» EXERCISE DESCRIPTION: Count up the lines below in which the string "partial" appears. The reply should be that number alone.

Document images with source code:
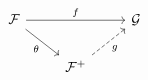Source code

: \documentclass{standalone}
\begin{document}
$\displaystyle  \begin{tikzcd} \mathcal{F} \arrow{rr}{f} \arrow[swap]{dr}{\theta} && \mathcal{G} \\ & \mathcal{F}^+ \arrow[swap,dashed]{ur}{g} & \end{tikzcd} $
\end{document}
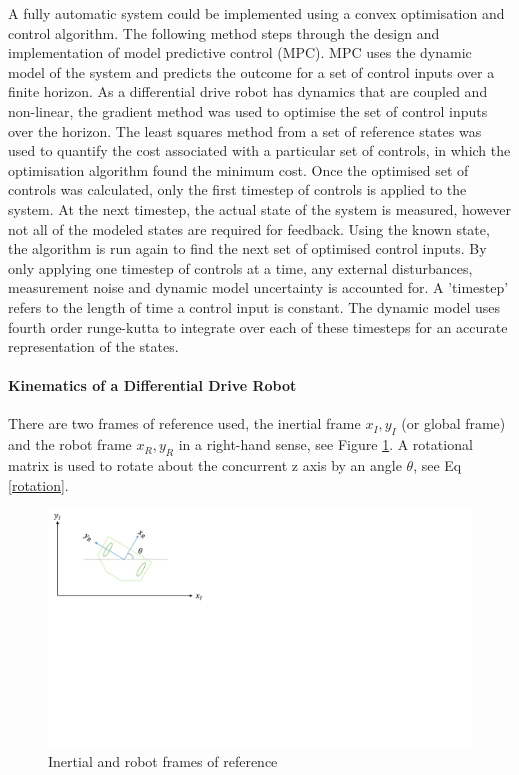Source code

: \documentclass[MTRX3700report.tex]{subfiles}
\begin{document}
A fully automatic system could be implemented using a convex optimisation and control algorithm. The following method steps through the design and implementation of model predictive control (MPC). MPC uses the dynamic model of the system and predicts the outcome for a set of control inputs over a finite horizon. As a differential drive robot has dynamics that are coupled and non-linear, the gradient method was used to optimise the set of control inputs over the horizon. The least squares method from a set of reference states was used to quantify the cost associated with a particular set of controls, in which the optimisation algorithm found the minimum cost. Once the optimised set of controls was calculated, only the first timestep of controls is applied to the system. At the next timestep, the actual state of the system is measured, however not all of the modeled states are required for feedback. Using the known state, the algorithm is run again to find the next set of optimised control inputs. By only applying one timestep of controls at a time, any external disturbances, measurement noise and dynamic model uncertainty is accounted for. A 'timestep' refers to the length of time a control input is constant. The dynamic model uses fourth order runge-kutta to integrate over each of these timesteps for an accurate representation of the states.




\paragraph{Kinematics of a Differential Drive Robot}
There are two frames of reference used, the inertial frame $x_I,y_I$ (or global frame) and the robot frame $x_R,y_R$ in a right-hand sense, see Figure \ref{fig:robotdiagram}. A rotational matrix is used to rotate about the concurrent z axis by an angle $\theta$, see Eq \eqref{rotation}.

\begin{figure}
\centering
\includegraphics[clip,trim=0 11cm 21.5cm 0  ,width=0.5\linewidth]{./robotdiagram.pdf}
\caption{Inertial and robot frames of reference}
\label{fig:robotdiagram}
\end{figure}
\end{document}
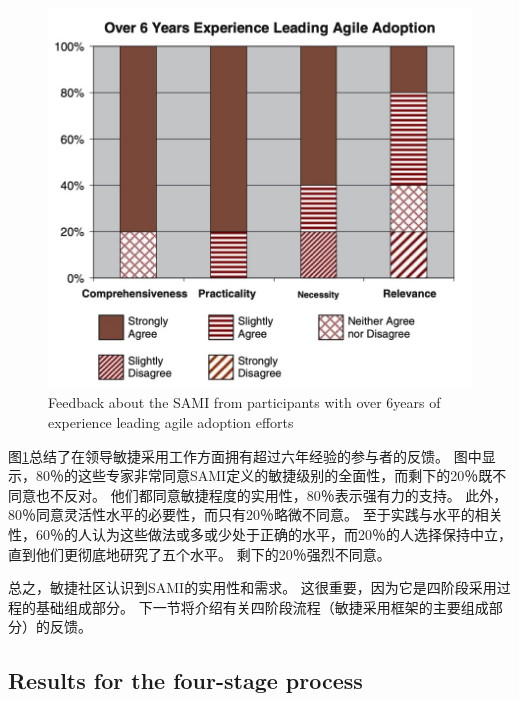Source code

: \documentclass[twocolumn]{svjour3}[]
\begin{document}
\begin{figure} [htb]
    \centering
    \includegraphics[width=1.0\linewidth]{img/fig6.jpg}
    \caption{Feedback about the SAMI from participants with over 6years of experience leading agile adoption efforts}
    \label{fig.6}
\end{figure}

图\ref{fig.6}总结了在领导敏捷采用工作方面拥有超过六年经验的参与者的反馈。 图中显示，80％的这些专家非常同意SAMI定义的敏捷级别的全面性，而剩下的20％既不同意也不反对。 他们都同意敏捷程度的实用性，80％表示强有力的支持。 此外，80％同意灵活性水平的必要性，而只有20％略微不同意。 至于实践与水平的相关性，60％的人认为这些做法或多或少处于正确的水平，而20％的人选择保持中立，直到他们更彻底地研究了五个水平。 剩下的20％强烈不同意。

总之，敏捷社区认识到SAMI的实用性和需求。 这很重要，因为它是四阶段采用过程的基础组成部分。 下一节将介绍有关四阶段流程（敏捷采用框架的主要组成部分）的反馈。

\subsection{Results for the four-stage process}
\end{document}
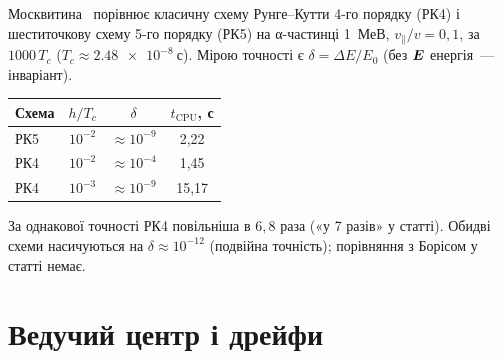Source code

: \begin{corpusexample}
\noindent\begin{minipage}[c]{0.53\linewidth}
Москвитина~\cite{Moskvitina2010} порівнює класичну схему Рунге--Кутти 4-го порядку (РК4) і шеститочкову схему 5-го порядку (РК5) на α-частинці \SI{1}{МеВ}, $v_\parallel/v=0{,}1$, за $1000\,T_c$ ($T_c\approx\SI{2,48e-8}{с}$). Мірою точності є $\delta=\Delta E/E_0$ (без $\vect{E}$ енергія~--- інваріант).
\end{minipage}\hfill
\begin{minipage}[c]{0.44\linewidth}\centering\small
\begin{tabular}{@{}lccc@{}}
\toprule
Схема & $h/T_c$ & $\delta$ & $t_{\mathrm{CPU}}$, с \\
\midrule
РК5 & $10^{-2}$ & $\approx10^{-9}$ & 2,22 \\
РК4 & $10^{-2}$ & $\approx10^{-4}$ & 1,45 \\
РК4 & $10^{-3}$ & $\approx10^{-9}$ & 15,17 \\
\bottomrule
\end{tabular}
\end{minipage}\par\smallskip
За однакової точності РК4 повільніша в $6{,}8$ раза («у 7 разів» у статті). Обидві схеми насичуються на $\delta\approx10^{-12}$ (подвійна точність); порівняння з Борісом у статті немає.
\end{corpusexample}

\section{Ведучий центр і дрейфи}\label{sec:02-gc}


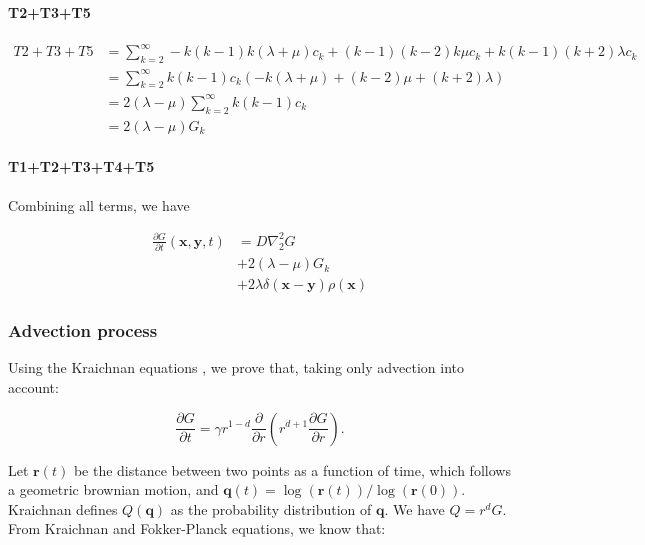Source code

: \paragraph*{T2+T3+T5}

\begin{subequations}

\begin{align}
T2+T3+T5 & =\sum_{k=2}^{\infty}-k(k-1)k(\lambda+\mu)c_{k}+(k-1)(k-2)k\mu c_{k}+k(k-1)(k+2)\lambda c_{k}\label{la-1-1}\\
 & =\sum_{k=2}^{\infty}k(k-1)c_{k}(-k(\lambda+\mu)+(k-2)\mu+(k+2)\lambda)\\
 & =2(\lambda-\mu)\sum_{k=2}^{\infty}k(k-1)c_{k}\\
 & =2(\lambda-\mu)G_{k}
\end{align}

\end{subequations}

\paragraph*{T1+T2+T3+T4+T5}

Combining all terms, we have

\begin{subequations} 
\begin{align}
\frac{\partial G}{\partial t}(\boldsymbol{x},\boldsymbol{y},t) & =D\nabla_{2}^{2}G \label{nk_diffusion-1}\\
 & +2(\lambda-\mu)G_{k} \label{nk_same_state-1}\\
 & +2\lambda\delta(\boldsymbol{x}-\boldsymbol{y})\rho(\boldsymbol{x}) \label{nk_death-1}
\end{align}
\end{subequations}

\subsubsection*{Advection process}

Using the Kraichnan equations \cite{kraichnan_convection_1974}, we prove that, taking only advection into account:

\begin{equation}
\frac{\partial G}{\partial t}=\gamma r^{1-d}\frac{\partial}{\partial r}\left(r^{d+1}\frac{\partial G}{\partial r}\right). \label{eq:eq_2_Young_advection}
\end{equation}

Let $\boldsymbol{r}(t)$
be the distance between two points as a function of time, which follows a geometric brownian motion, and $\boldsymbol{q}(t)=\log(\boldsymbol{r}(t))/\log(\boldsymbol{r}(0))$.
Kraichnan defines $Q(\boldsymbol{q})$ as the probability distribution
of $\boldsymbol{q}$. We have $Q=r^{d}G$. From Kraichnan and Fokker-Planck equations, we know that:

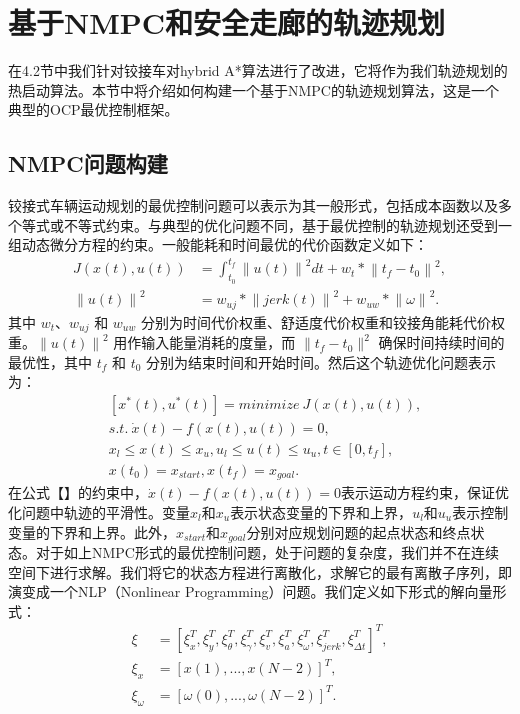 \documentclass[master,academic]{ysuthesis} %
\begin{document}
	\section{基于NMPC和安全走廊的轨迹规划}
	在4.2节中我们针对铰接车对hybrid A*算法进行了改进，它将作为我们轨迹规划的热启动算法。本节中将介绍如何构建一个基于NMPC的轨迹规划算法，这是一个典型的OCP最优控制框架。
		\subsection{NMPC问题构建}
		铰接式车辆运动规划的最优控制问题可以表示为其一般形式，包括成本函数以及多个等式或不等式约束。与典型的优化问题不同，基于最优控制的轨迹规划还受到一组动态微分方程的约束。一般能耗和时间最优的代价函数定义如下：
		\begin{equation}
			\begin{aligned}
				J(x(t),u(t)) &= \int_{t_0}^{t_f}
				\left\| u(t)\right\|^2dt +w_t*\left\|t_f-t_0\right\|^2,    \\
				\left\|u(t)\right\|^2&=w_{uj}*\left\|jerk(t)\right\|^2+w_{uw}*\left\|\omega\right\|^2.
			\end{aligned} 
		\end{equation}
		其中 $w_t$、$w_{uj}$ 和 $w_{uw}$ 分别为时间代价权重、舒适度代价权重和铰接角能耗代价权重。$\left\|u(t)\right\|^2$ 用作输入能量消耗的度量，而 $\|t_f- t_0\|^2$ 确保时间持续时间的最优性，其中 $t_f$ 和 $t_0$ 分别为结束时间和开始时间。然后这个轨迹优化问题表示为：
		\begin{equation}
			\begin{aligned}
				&\left[x^*(t),u^*(t)\right] = minimize\ J(x(t),u(t)),\\      
				&s.t.\ \dot x(t)-f(x(t),u(t))=0,\\
				&x_l \leq x(t) \leq x_u, u_l \leq u(t) \leq u_u,t\in \left[0,t_f\right],\\
				&x(t_0)=x_{start},x(t_f)=x_{goal}.\label{4}
			\end{aligned}   
		\end{equation}
		在公式【】的约束中，$\dot x(t)-f(x(t),u(t))=0$表示运动方程约束，保证优化问题中轨迹的平滑性。变量$x_l$和$x_u$表示状态变量的下界和上界，$u_l$和$u_u$表示控制变量的下界和上界。此外，$x_{start}$和$x_{goal}$分别对应规划问题的起点状态和终点状态。对于如上NMPC形式的最优控制问题，处于问题的复杂度，我们并不在连续空间下进行求解。我们将它的状态方程进行离散化，求解它的最有离散子序列，即演变成一个NLP（Nonlinear Programming）问题。我们定义如下形式的解向量形式：
		\begin{equation}
			\begin{aligned}
				\xi &=\left[ \xi _{x}^{T},\xi _{y}^{T},\xi _{\theta}^{T},\xi _{\gamma}^{T},\xi _{v}^{T},\xi _{a}^{T},\xi _{\omega}^{T},\xi_{{jerk}}^{T},\xi _{\Delta t}^{T} \right] ^T,\\
				\xi _x&=\left[ x\left( 1 \right) ,...,x\left( N-2 \right) \right] ^T,\\
				\xi _{\omega}&=\left[ \omega \left( 0 \right) ,...,\omega \left( N-2 \right) \right] ^T.
			\end{aligned}   
		\end{equation}
\end{document}

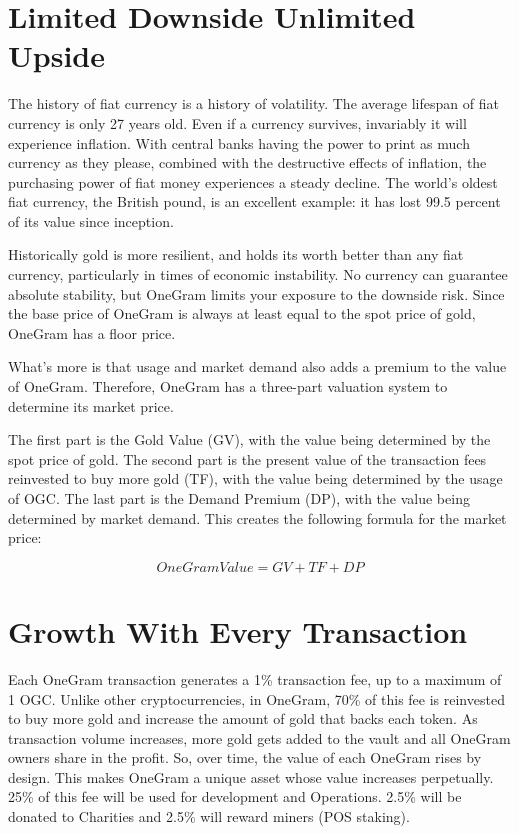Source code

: \documentclass[letterpaper,11pt]{article}
\begin{document}
\section{Limited Downside Unlimited Upside
}

The history of fiat currency is a history of volatility. The average lifespan of fiat currency is only 27 years old\cite{pento}. Even if a currency survives, invariably it will experience inflation. With central banks having the power to print as much currency as they please, combined with the destructive effects of inflation, the purchasing power of fiat money experiences a steady decline. The world’s oldest fiat currency, the British pound, is an excellent example: it has lost 99.5 percent of its value since inception.

Historically gold is more resilient, and holds its worth better than any fiat currency, particularly in times of economic instability. No currency can guarantee absolute stability, but OneGram limits your exposure to the downside risk. Since the base price of OneGram is always at least equal to the spot price of gold, OneGram has a floor price.

What’s more is that usage and market demand also adds a premium to the value of OneGram. Therefore, OneGram has a three-part valuation system to determine its market price.

The first part is the Gold Value (GV), with the value being determined by the spot price of gold. The second part is the present value of the transaction fees reinvested to buy more gold (TF), with the value being determined by the usage of OGC. The last part is the Demand Premium (DP), with the value being determined by market demand. This creates the following formula for the market price: 

\[ OneGram Value = GV + TF + DP  \]


\section{Growth With Every Transaction}

Each OneGram transaction generates a 1\% transaction fee, up to a maximum of 1 OGC. Unlike other cryptocurrencies, in OneGram, 70\% of this fee is reinvested to buy more gold and increase the amount of gold that backs each token. As transaction volume increases, more gold gets added to the vault and all OneGram owners share in the profit. So, over time, the value of each OneGram rises by design. This makes OneGram a unique asset whose value increases perpetually. 25\% of this fee will be used for development and Operations. 2.5\% will be donated to Charities and 2.5\% will reward miners (POS staking).
\end{document}
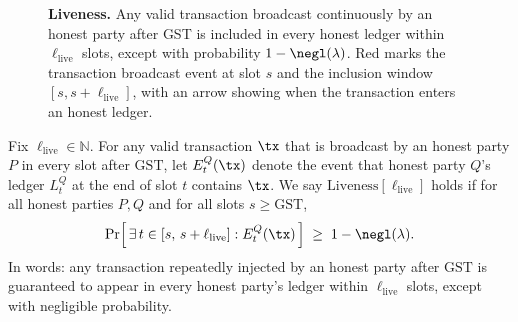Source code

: \begin{figure}[htp!]
\centering
{}
\caption{\textbf{Liveness.} 
\small
Any valid transaction broadcast continuously by an honest party after GST is included in every honest ledger within $\ell_{\mathrm{live}}$ slots, except with probability $1-\negl(\lambda)$. 
Red marks the transaction broadcast event at slot $s$ and the inclusion window $[s,s+\ell_{\mathrm{live}}]$, with an arrow showing when the transaction enters an honest ledger.}

\label{fig:liveness}
\end{figure}


\begin{definition}[Liveness]
Fix $\ell_{\mathrm{live}} \in \mathbb{N}$. For any valid transaction $\tx$ that is
broadcast by an honest party $P$ in every slot after $\mathrm{GST}$, let
$E_t^Q(\tx)$ denote the event that honest party $Q$'s ledger $L_t^Q$ at the end of slot $t$
contains $\tx$. We say $\mathrm{Liveness}[\ell_{\mathrm{live}}]$ holds if for all honest parties $P,Q$
and for all slots $s \ge \mathrm{GST}$,
\[
\Pr\!\Big[\, \exists\, t \in [s,\,s+\ell_{\mathrm{live}}] : E_t^Q(\tx) \,\Big] \;\ge\; 1-\negl(\lambda).
\]
In words: any transaction repeatedly injected by an honest party after $\mathrm{GST}$
is guaranteed to appear in every honest party’s ledger within $\ell_{\mathrm{live}}$ slots,
except with negligible probability.
\end{definition}

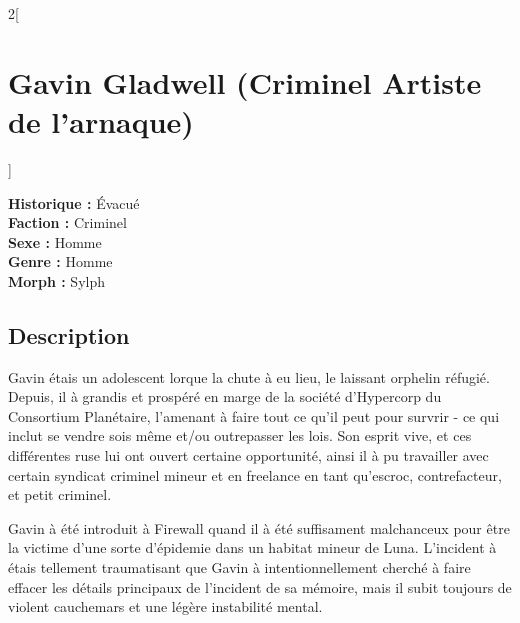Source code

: \documentclass[a4paper,9pt]{article}
\begin{document}
\newpage

\begin{multicols}{2}[\section*{Gavin Gladwell (Criminel Artiste de l'arnaque)}]

   \noindent\textbf{Historique :} Évacué\\
   \noindent\textbf{Faction :} Criminel\\
   \noindent\textbf{Sexe :} Homme\\
   \noindent\textbf{Genre :} Homme\\
   \noindent\textbf{Morph :} Sylph\\

   \subsection*{Description}

   Gavin étais un adolescent lorque la chute à eu lieu, le laissant orphelin réfugié.
   Depuis, il à grandis et prospéré en marge de la société d'Hypercorp du
   Consortium Planétaire, l'amenant à faire tout ce qu'il peut pour survrir - ce
   qui inclut se vendre sois même et/ou outrepasser les lois.
   Son esprit vive, et ces différentes ruse lui ont ouvert certaine opportunité,
   ainsi il à pu travailler avec certain syndicat criminel mineur et en freelance
   en tant qu'escroc, contrefacteur, et petit criminel.

   Gavin à été introduit à Firewall quand il à été suffisament malchanceux pour
   être la victime d'une sorte d'épidemie dans un habitat mineur de Luna.
   L'incident à étais tellement traumatisant que Gavin à intentionnellement
   cherché à faire effacer les détails principaux de l'incident de sa mémoire,
   mais il subit toujours de violent cauchemars et une légère instabilité mental.


\end{multicols}
\end{document}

» COMPLETED TASK: 2